Seit 1999 hat der Schweizer Nationalfond (SNF) mit Förderungsprofessuren 433 jungen und herausragenden Wissenschaftlerinnen und Wissenschaftlern ermöglicht, ihr eigenes Forschungsteam aufzubauen. Mit durchschnittlich 1,4 Millionen Franken fördert der SNF die Forschenden für jeweils vier Jahre. Von den im März 2011 neu gesprochenen Förderungsprofessuren profitieren wie bereits zuvor neben den auserwählten Forschenden auch die Hochschulen, denen sie angehören: Neben der ETH Zürich und EPF Lausanne sind es sieben Universitäten und eine Fachhochschule, welche die 41 Förderungsprofessoren unter sich aufteilen. Der Status der Förderungsprofessuren ist vergleichbar mit einer Assistenzprofessur. Die Voraussetzungen für eine Kandidatur sind laut dem SNF hervorragende wissenschaftliche Leistungen gepaart mit Eignung und Engagement für die Lehre.

Zwei Biochemiker, ein Geologe, zwei Umweltwissenschaftler ein Elektroingenieur

Nach einem formellen Gesuch der Bewerber trifft der Nationale Forschungsrat des SNF eine erste Auswahl. Die berücksichtigten Kandidatinnen und Kandidaten müssen dann ein detailliertes Projekt einreichen und schliesslich ihr Forschungsvorhaben persönlich präsentieren. In der letzten Bewerbungsstufe seien auch Gutachten externer Spezialistinnen und Spezialisten hinzugezogen worden, heisst es in einer Mitteilung des SNF.

Folgende Wissenschaftlerinnen und Wissenschaftler die ihre Forschung an der ETH Zürich durchführen möchten, haben die Jury überzeugt: Die Biochemiker Paola Picotti und Benoît Kornmann, der Geologe Michael Strasser, die Umweltwissenschaftler Lenny Winkel und Lian Pin Koh sowie der Elektroingenieur Mathieu Luisier. Picotti, Kornmann und Koh froschen bereits an der ETH.

Zurück in die Heimat dank Förderungsprofessur

Mit der Förderungsprofessur können die jungen Wissenschaftler ihr eigenes Forschungsteam aufbauen und zum Beispiel nach einem Auslandsaufenthalt wieder an eine Schweizer Hochschule zurückkehren.

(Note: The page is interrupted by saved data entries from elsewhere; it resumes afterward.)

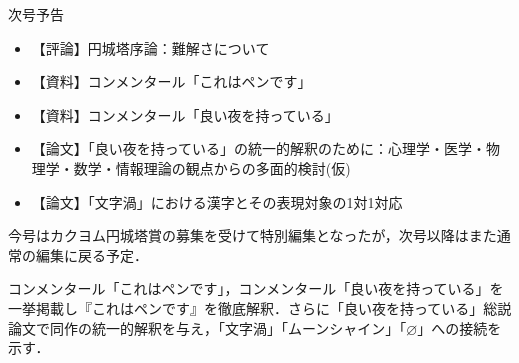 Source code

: \documentclass[10pt, a5paper, twoside]{jsarticle}
\theoremstyle{definition}
\begin{document}
	\begin{center}

		{\Large 次号予告}

			\vspace{10mm}

		\begin{itemize}

			\item 【評論】円城塔序論：難解さについて

				\vspace{3mm}

			\item 【資料】コンメンタール「これはペンです」

				\vspace{3mm}

			\item 【資料】コンメンタール「良い夜を持っている」

				\vspace{3mm}

			\item 【論文】「良い夜を持っている」の統一的解釈のために：心理学・医学・物理学・数学・情報理論の観点からの多面的検討(仮)

				\vspace{3mm}

			\item 【論文】「文字渦」における漢字とその表現対象の1対1対応
		
		\end{itemize}


	\end{center}

	\vspace{15mm}

	\begin{screen}
		
		今号はカクヨム円城塔賞の募集を受けて特別編集となったが，次号以降はまた通常の編集に戻る予定．

		コンメンタール「これはペンです」，コンメンタール「良い夜を持っている」を一挙掲載し『これはペンです』を徹底解釈．さらに「良い夜を持っている」総説論文で同作の統一的解釈を与え，「文字渦」「ムーンシャイン」「$\varnothing$」への接続を示す．

	\end{screen}

	\newpage
\end{document}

Wie etwa der Geologe Michael Strasser, der an der ETH Zürich studierte und promovierte und danach als Postdoc an die Universität Bremen wechselte. Er wird ab dem 1. Oktober wieder an der ETH über tektonische Prozesse bestimmter Sedimentationströge forschen, wie etwa dem Schweizer Molasse-Becken und dem Nankai-Trog vor der Küste Japans.

Die frohe Botschaft erreichte Strasser auf dem japanischen Forschungsschiff R/V Kairei, auf dem er bis vor wenigen Tagen noch forschte. Soeben für einen kurzen Aufenthalt in Zürich eingetroffen, um seine Rückkehr zu organisieren, sagt er: «Ich bin begeistert und freue mich auf diese neue Herausforderung. Das Timing war perfekt: Ich habe von meiner erfolgreichen Bewerbung erfahren, als wir in knapp 3000 Meter Wassertiefe mit einem unbemannten Tauchroboter Gesteinsproben vom Meeresboden sammelten. Die Nachricht freute mich um so mehr, weil ich die Proben nun mit meiner neuen Forschungsgruppe an der ETH Zürich analysieren werde.» Strasser betont, dass es ihm wichtig ist, sein Fachwissen auch an die Studierenden weiter zu geben. Er hofft, sie dadurch für die See- und Meeresforschung sowie für die geologischen und tektonischen Prozesse in der Schweiz begeistern zu können.